## INFORMATION SHOWN:
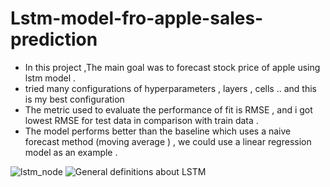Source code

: # Lstm-model-fro-apple-sales-prediction

- In this project ,The  main goal was to forecast stock price of apple using lstm model .
- tried many configurations of hyperparameters , layers , cells .. and this is my best configuration
- The metric used to evaluate the performance of fit is RMSE , and i got lowest RMSE for test data in comparison with train data .
- The model performs better than the baseline  which uses a naive forecast method (moving average ) , we could use a linear regression model as an example .


![lstm_node](https://user-images.githubusercontent.com/122410192/226494190-6df5dd46-7679-48fb-bd0d-24133c2776da.png)
![General definitions about LSTM](https://user-images.githubusercontent.com/122410192/226495176-11860479-2ee8-4d2a-beea-ad745a5b799e.png)
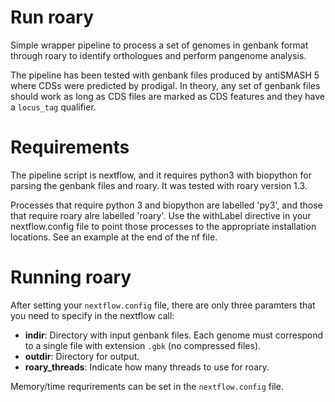 # Run roary

Simple wrapper pipeline to process a set of genomes in genbank format through roary to
identify orthologues and perform pangenome analysis.

The pipeline has been tested with genbank files produced by antiSMASH 5 where CDSs were
predicted by prodigal. In theory, any set of genbank files should work as long as CDS
files are marked as CDS features and they have a `locus_tag` qualifier.

# Requirements

The pipeline script is nextflow, and it requires python3 with biopython for parsing the
genbank files and roary. It was tested with roary version 1.3.

Processes that require python 3 and biopython are labelled 'py3', and those that
require roary alre labelled 'roary'. Use the withLabel directive in your nextflow.config
file to point those processes to the appropriate installation locations. See an example
at the end of the nf file.


# Running roary

After setting your `nextflow.config` file, there are only three paramters that you
need to specify in the nextflow call:

* **indir**: Directory with input genbank files. Each genome must correspond to a single
file with extension `.gbk` (no compressed files).
* **outdir**: Directory for output.
* **roary_threads**: Indicate how many threads to use for roary.

Memory/time requrirements can be set in the `nextflow.config` file.
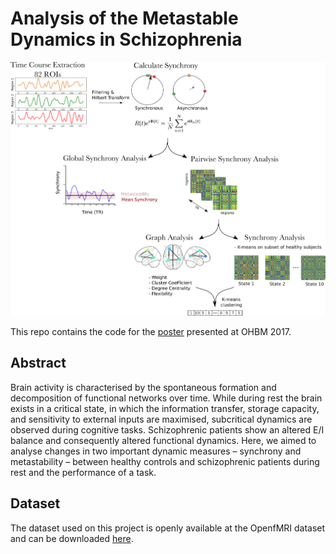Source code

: # Analysis of the Metastable Dynamics in Schizophrenia
![Image](figures/analysis_overview.png)

This repo contains the code for the 
[poster](https://drive.google.com/file/d/1RT4QxoDAQNrv-aoiN9Ey150WJFhXoxKE/view?usp=sharing) presented at OHBM 2017.

## Abstract
Brain activity is characterised by the spontaneous formation and decomposition
of functional networks over time. While during rest
the brain exists in a critical state, in which the information transfer, 
storage capacity, and sensitivity to external inputs are maximised, 
subcritical dynamics are observed during cognitive tasks. 
Schizophrenic patients show an altered E/I balance and consequently 
altered functional dynamics. Here, we aimed to analyse changes in two
important dynamic measures – synchrony and
metastability – between healthy controls and schizophrenic patients
during rest and the performance of a task.

## Dataset
The dataset used on this project is openly available at the OpenfMRI dataset
and can be downloaded [here](https://www.openfmri.org/dataset/ds000030/).


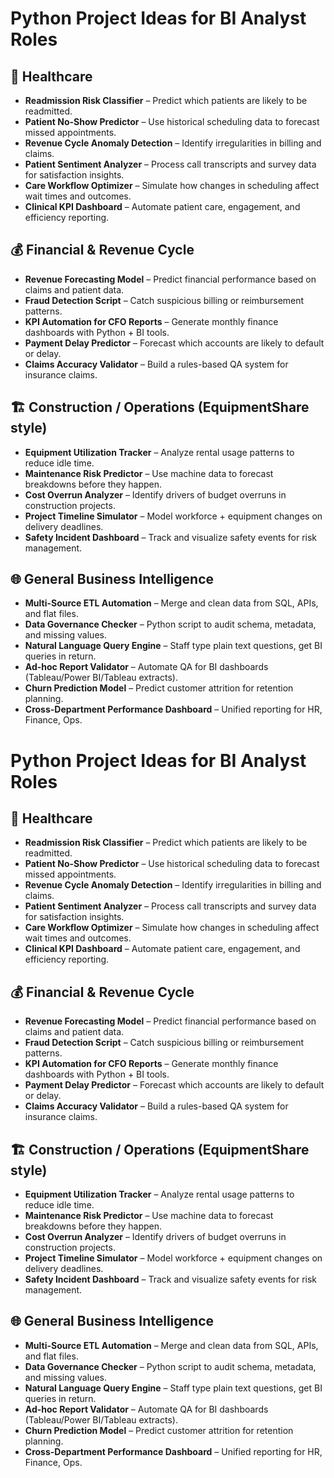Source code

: # Python Project Ideas for BI Analyst Roles

## 🏥 Healthcare
- **Readmission Risk Classifier** – Predict which patients are likely to be readmitted.  
- **Patient No-Show Predictor** – Use historical scheduling data to forecast missed appointments.  
- **Revenue Cycle Anomaly Detection** – Identify irregularities in billing and claims.  
- **Patient Sentiment Analyzer** – Process call transcripts and survey data for satisfaction insights.  
- **Care Workflow Optimizer** – Simulate how changes in scheduling affect wait times and outcomes.  
- **Clinical KPI Dashboard** – Automate patient care, engagement, and efficiency reporting.  

## 💰 Financial & Revenue Cycle
- **Revenue Forecasting Model** – Predict financial performance based on claims and patient data.  
- **Fraud Detection Script** – Catch suspicious billing or reimbursement patterns.  
- **KPI Automation for CFO Reports** – Generate monthly finance dashboards with Python + BI tools.  
- **Payment Delay Predictor** – Forecast which accounts are likely to default or delay.  
- **Claims Accuracy Validator** – Build a rules-based QA system for insurance claims.  

## 🏗 Construction / Operations (EquipmentShare style)
- **Equipment Utilization Tracker** – Analyze rental usage patterns to reduce idle time.  
- **Maintenance Risk Predictor** – Use machine data to forecast breakdowns before they happen.  
- **Cost Overrun Analyzer** – Identify drivers of budget overruns in construction projects.  
- **Project Timeline Simulator** – Model workforce + equipment changes on delivery deadlines.  
- **Safety Incident Dashboard** – Track and visualize safety events for risk management.  

## 🌐 General Business Intelligence
- **Multi-Source ETL Automation** – Merge and clean data from SQL, APIs, and flat files.  
- **Data Governance Checker** – Python script to audit schema, metadata, and missing values.  
- **Natural Language Query Engine** – Staff type plain text questions, get BI queries in return.  
- **Ad-hoc Report Validator** – Automate QA for BI dashboards (Tableau/Power BI/Tableau extracts).  
- **Churn Prediction Model** – Predict customer attrition for retention planning.  
- **Cross-Department Performance Dashboard** – Unified reporting for HR, Finance, Ops.

# Python Project Ideas for BI Analyst Roles

## 🏥 Healthcare
- **Readmission Risk Classifier** – Predict which patients are likely to be readmitted.  
- **Patient No-Show Predictor** – Use historical scheduling data to forecast missed appointments.  
- **Revenue Cycle Anomaly Detection** – Identify irregularities in billing and claims.  
- **Patient Sentiment Analyzer** – Process call transcripts and survey data for satisfaction insights.  
- **Care Workflow Optimizer** – Simulate how changes in scheduling affect wait times and outcomes.  
- **Clinical KPI Dashboard** – Automate patient care, engagement, and efficiency reporting.  

## 💰 Financial & Revenue Cycle
- **Revenue Forecasting Model** – Predict financial performance based on claims and patient data.  
- **Fraud Detection Script** – Catch suspicious billing or reimbursement patterns.  
- **KPI Automation for CFO Reports** – Generate monthly finance dashboards with Python + BI tools.  
- **Payment Delay Predictor** – Forecast which accounts are likely to default or delay.  
- **Claims Accuracy Validator** – Build a rules-based QA system for insurance claims.  

## 🏗 Construction / Operations (EquipmentShare style)
- **Equipment Utilization Tracker** – Analyze rental usage patterns to reduce idle time.  
- **Maintenance Risk Predictor** – Use machine data to forecast breakdowns before they happen.  
- **Cost Overrun Analyzer** – Identify drivers of budget overruns in construction projects.  
- **Project Timeline Simulator** – Model workforce + equipment changes on delivery deadlines.  
- **Safety Incident Dashboard** – Track and visualize safety events for risk management.  

## 🌐 General Business Intelligence
- **Multi-Source ETL Automation** – Merge and clean data from SQL, APIs, and flat files.  
- **Data Governance Checker** – Python script to audit schema, metadata, and missing values.  
- **Natural Language Query Engine** – Staff type plain text questions, get BI queries in return.  
- **Ad-hoc Report Validator** – Automate QA for BI dashboards (Tableau/Power BI/Tableau extracts).  
- **Churn Prediction Model** – Predict customer attrition for retention planning.  
- **Cross-Department Performance Dashboard** – Unified reporting for HR, Finance, Ops.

## REQUIREMENT:
When the word "biopython" shows up in a line of the entries, report that line.

## WRITTEN ANSWER:
The pipeline script is nextflow, and it requires python3 with biopython for parsing the
Processes that require python 3 and biopython are labelled 'py3', and those that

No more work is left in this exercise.